Miriam Newton-Gentle, ministry worker and leader of the Salvation Army on the Atherton Tablelands, said the lack of crisis options magnified the problem in the rural area.
“One of the big things is we have absolutely no emergency accommodation,” she said.
“We’ve got small hotels and motels but they can’t take people long term, so when people are rendered homeless, they are absolutely homeless.”
Mr Larkin said caravan parks were traditionally the “go-to” crisis accommodation of choice for providers in the Tablelands as they were an “easy transition for people who are sleeping rough”.
“But right now, caravan parks are full because we have a lot of travelers coming through with their own camper wagons and so there isn’t as much available,” he said.
“This is probably as tough as it’s been.”
A shortage of homes
The closest crisis accommodation to the Tablelands is in Cairns, just a short drive away.
But Far North Queensland’s largest center is battling the same problem and places are hard to come by.
The Queensland Audit Office also published a report last month indicating people in the region eligible for social housing were spending an average of two years on the waitlist.
A spokesperson for the Queensland housing department said $2.9 billion was being spent to increase the supply of social and affordable homes across the state by almost 10,000 over the decade to 2027.
Over four years, 234 new social homes will be built in Far North Queensland, in addition to 174 commenced in the past five years.
But Aimee McVeigh, CEO of the Queensland Council of Social Services, said the state government needed to invest in building at least 5,000 new homes each year statewide over the next decade to meet demand.
“We [also] urgently need more crisis accommodation, so families have a roof rather than a tent over their head while they’re looking for secure long-term options,” Ms McVeigh said.

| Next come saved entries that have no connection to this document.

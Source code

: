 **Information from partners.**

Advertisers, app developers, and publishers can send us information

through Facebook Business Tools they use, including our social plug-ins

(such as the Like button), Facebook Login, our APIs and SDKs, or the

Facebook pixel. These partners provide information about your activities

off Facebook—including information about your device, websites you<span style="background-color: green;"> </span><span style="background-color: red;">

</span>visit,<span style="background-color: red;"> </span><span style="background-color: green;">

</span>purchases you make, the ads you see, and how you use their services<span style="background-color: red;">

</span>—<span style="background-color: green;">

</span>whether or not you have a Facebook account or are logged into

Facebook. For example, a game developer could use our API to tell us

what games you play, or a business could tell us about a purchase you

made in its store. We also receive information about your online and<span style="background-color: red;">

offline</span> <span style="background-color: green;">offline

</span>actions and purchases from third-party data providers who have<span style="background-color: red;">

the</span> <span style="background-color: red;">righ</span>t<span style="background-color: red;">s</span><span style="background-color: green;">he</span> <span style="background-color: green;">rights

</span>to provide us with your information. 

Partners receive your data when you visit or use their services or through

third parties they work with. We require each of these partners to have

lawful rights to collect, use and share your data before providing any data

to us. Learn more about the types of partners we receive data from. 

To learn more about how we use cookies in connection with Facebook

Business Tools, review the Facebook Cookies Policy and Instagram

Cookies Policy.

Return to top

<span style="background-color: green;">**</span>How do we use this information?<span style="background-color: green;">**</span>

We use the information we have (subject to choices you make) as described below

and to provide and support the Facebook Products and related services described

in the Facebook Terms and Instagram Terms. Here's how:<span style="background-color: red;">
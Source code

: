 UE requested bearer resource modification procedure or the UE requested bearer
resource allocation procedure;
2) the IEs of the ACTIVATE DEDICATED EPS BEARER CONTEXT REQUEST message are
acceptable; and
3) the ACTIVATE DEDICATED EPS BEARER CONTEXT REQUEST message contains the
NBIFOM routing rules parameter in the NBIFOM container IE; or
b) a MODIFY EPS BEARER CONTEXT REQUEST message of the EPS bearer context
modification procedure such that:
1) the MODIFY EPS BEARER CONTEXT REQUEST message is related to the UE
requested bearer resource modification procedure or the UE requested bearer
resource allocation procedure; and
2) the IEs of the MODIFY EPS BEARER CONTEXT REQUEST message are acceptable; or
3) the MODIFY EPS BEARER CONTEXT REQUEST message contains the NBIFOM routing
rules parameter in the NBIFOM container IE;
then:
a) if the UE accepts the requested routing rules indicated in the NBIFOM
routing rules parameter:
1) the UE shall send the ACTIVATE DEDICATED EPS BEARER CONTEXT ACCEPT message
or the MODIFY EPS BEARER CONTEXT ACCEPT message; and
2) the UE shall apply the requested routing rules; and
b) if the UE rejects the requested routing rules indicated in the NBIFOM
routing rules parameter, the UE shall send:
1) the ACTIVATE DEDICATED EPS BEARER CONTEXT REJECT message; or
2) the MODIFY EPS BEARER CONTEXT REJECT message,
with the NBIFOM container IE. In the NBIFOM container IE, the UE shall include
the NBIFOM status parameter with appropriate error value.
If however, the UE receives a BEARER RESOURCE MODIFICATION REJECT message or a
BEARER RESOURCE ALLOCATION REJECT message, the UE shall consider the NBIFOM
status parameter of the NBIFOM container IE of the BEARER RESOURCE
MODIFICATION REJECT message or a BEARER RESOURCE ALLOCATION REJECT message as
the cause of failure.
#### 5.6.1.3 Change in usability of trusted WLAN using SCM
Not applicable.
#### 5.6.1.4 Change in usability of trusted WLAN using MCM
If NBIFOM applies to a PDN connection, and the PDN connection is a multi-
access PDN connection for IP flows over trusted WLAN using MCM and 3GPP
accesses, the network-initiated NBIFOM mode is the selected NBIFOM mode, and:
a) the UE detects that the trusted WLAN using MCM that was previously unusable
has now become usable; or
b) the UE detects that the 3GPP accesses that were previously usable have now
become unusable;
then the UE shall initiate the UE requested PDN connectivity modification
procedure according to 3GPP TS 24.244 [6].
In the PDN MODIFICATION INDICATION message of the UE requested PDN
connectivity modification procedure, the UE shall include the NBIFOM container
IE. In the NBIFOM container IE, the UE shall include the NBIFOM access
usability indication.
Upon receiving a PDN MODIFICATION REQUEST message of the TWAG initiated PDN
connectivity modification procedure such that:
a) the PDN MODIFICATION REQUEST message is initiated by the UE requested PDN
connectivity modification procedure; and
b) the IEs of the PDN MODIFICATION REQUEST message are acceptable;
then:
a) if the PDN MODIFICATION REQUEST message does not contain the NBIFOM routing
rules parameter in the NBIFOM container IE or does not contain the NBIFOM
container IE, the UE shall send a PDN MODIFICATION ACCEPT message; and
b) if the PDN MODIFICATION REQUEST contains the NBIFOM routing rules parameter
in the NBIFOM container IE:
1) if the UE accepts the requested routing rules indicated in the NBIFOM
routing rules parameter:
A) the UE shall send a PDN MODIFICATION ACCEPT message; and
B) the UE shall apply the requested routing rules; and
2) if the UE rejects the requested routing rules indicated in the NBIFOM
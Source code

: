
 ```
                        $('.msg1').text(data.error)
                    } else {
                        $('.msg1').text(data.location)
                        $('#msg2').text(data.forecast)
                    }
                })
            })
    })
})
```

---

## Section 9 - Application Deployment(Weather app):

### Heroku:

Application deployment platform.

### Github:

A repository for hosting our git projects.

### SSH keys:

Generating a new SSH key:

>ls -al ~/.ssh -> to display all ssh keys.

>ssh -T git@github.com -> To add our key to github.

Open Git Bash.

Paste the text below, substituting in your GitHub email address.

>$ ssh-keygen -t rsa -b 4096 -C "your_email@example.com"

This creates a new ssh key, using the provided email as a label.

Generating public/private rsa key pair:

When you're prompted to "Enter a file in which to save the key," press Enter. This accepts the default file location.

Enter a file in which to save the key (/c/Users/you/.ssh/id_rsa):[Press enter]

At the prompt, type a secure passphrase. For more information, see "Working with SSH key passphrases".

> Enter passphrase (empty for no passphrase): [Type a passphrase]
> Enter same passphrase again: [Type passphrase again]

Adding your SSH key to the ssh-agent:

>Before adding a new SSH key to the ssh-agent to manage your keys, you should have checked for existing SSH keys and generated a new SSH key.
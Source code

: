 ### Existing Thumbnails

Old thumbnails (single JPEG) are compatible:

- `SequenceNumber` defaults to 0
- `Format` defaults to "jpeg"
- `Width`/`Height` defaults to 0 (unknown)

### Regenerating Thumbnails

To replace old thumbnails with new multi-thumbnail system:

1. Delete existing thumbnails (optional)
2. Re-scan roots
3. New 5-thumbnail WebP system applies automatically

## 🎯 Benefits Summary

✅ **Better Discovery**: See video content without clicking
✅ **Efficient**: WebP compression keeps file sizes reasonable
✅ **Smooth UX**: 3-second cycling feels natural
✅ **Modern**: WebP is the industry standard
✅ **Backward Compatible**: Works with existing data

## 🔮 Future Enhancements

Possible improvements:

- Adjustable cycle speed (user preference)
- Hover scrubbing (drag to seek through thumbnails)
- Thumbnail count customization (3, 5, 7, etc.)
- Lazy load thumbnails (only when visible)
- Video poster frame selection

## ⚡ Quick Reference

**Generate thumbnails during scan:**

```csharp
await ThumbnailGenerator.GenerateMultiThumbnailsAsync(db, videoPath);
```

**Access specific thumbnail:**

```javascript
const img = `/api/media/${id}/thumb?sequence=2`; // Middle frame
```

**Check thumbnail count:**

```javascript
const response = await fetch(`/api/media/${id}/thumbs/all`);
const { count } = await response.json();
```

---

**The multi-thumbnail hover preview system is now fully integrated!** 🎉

The Tablelands Regional Council recently voted to investigate whether it could sell off a block of council-owned land in Atherton for medium or high-density housing.
While more than a quarter of homes nationwide are semi-detached, units or apartments, that figure is less than 7 per cent on the Tablelands.
Mr Larkin said about 70 to 80 per cent of his clients were couch surfing, living in carports, or in the backs of utes.
“We could do with demountable housing that could be brought in as they did across Europe after the Second World War,” Ms Newton-Gentle said.
“It doesn’t exactly give people hope to give them a tent, it really doesn’t.”